___ Dataset extract
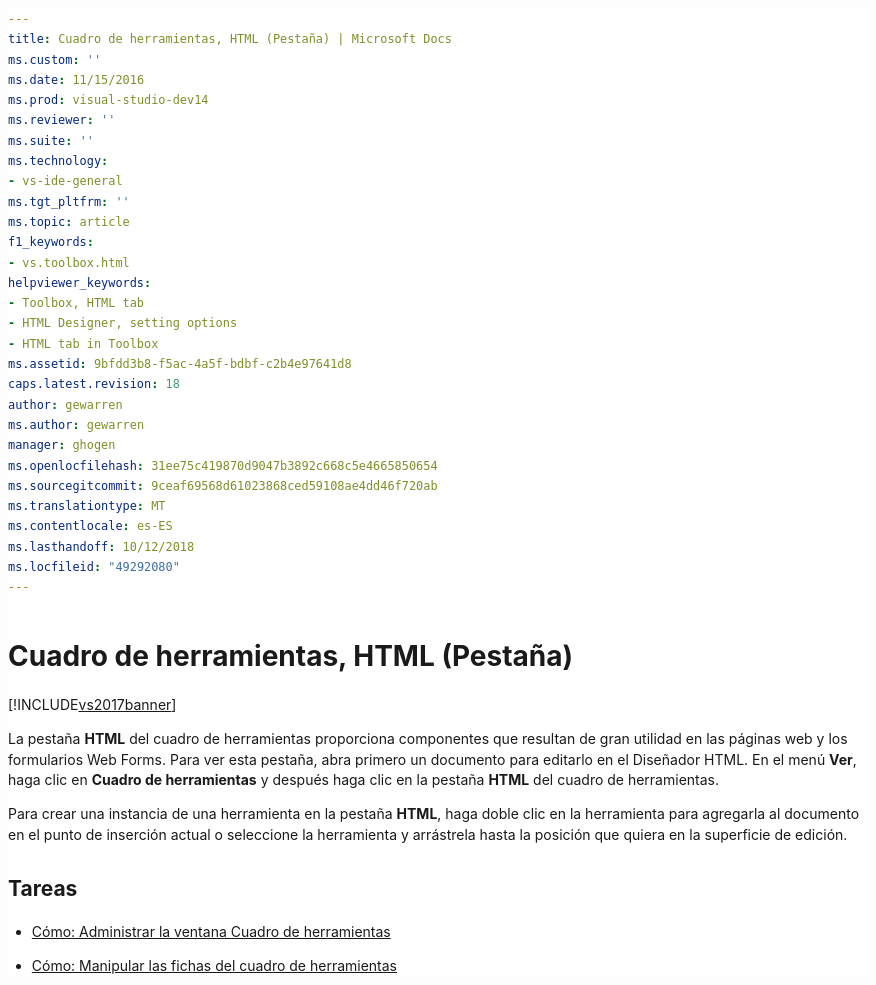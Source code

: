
 ```yaml
---
title: Cuadro de herramientas, HTML (Pestaña) | Microsoft Docs
ms.custom: ''
ms.date: 11/15/2016
ms.prod: visual-studio-dev14
ms.reviewer: ''
ms.suite: ''
ms.technology:
- vs-ide-general
ms.tgt_pltfrm: ''
ms.topic: article
f1_keywords:
- vs.toolbox.html
helpviewer_keywords:
- Toolbox, HTML tab
- HTML Designer, setting options
- HTML tab in Toolbox
ms.assetid: 9bfdd3b8-f5ac-4a5f-bdbf-c2b4e97641d8
caps.latest.revision: 18
author: gewarren
ms.author: gewarren
manager: ghogen
ms.openlocfilehash: 31ee75c419870d9047b3892c668c5e4665850654
ms.sourcegitcommit: 9ceaf69568d61023868ced59108ae4dd46f720ab
ms.translationtype: MT
ms.contentlocale: es-ES
ms.lasthandoff: 10/12/2018
ms.locfileid: "49292080"
---
```

# <a name="toolbox-html-tab"></a>Cuadro de herramientas, HTML (Pestaña)
[!INCLUDE[vs2017banner](../../includes/vs2017banner.md)]

  
La pestaña **HTML** del cuadro de herramientas proporciona componentes que resultan de gran utilidad en las páginas web y los formularios Web Forms. Para ver esta pestaña, abra primero un documento para editarlo en el Diseñador HTML. En el menú **Ver**, haga clic en **Cuadro de herramientas** y después haga clic en la pestaña **HTML** del cuadro de herramientas.  
  
 Para crear una instancia de una herramienta en la pestaña **HTML**, haga doble clic en la herramienta para agregarla al documento en el punto de inserción actual o seleccione la herramienta y arrástrela hasta la posición que quiera en la superficie de edición.  
  
## <a name="tasks"></a>Tareas  
  
-   [Cómo: Administrar la ventana Cuadro de herramientas](http://msdn.microsoft.com/en-us/a022c3fe-298c-4a59-a48f-b050da90ebc2)  
  
-   [Cómo: Manipular las fichas del cuadro de herramientas](http://msdn.microsoft.com/en-us/21285050-cadd-455a-b1f5-a2289a89c4db)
______
#### [Required action]
Every line above in which the word "msdn" occurs is to be copied.

#### [Task answer]
-   [Cómo: Administrar la ventana Cuadro de herramientas](http://msdn.microsoft.com/en-us/a022c3fe-298c-4a59-a48f-b050da90ebc2)  
-   [Cómo: Manipular las fichas del cuadro de herramientas](http://msdn.microsoft.com/en-us/21285050-cadd-455a-b1f5-a2289a89c4db)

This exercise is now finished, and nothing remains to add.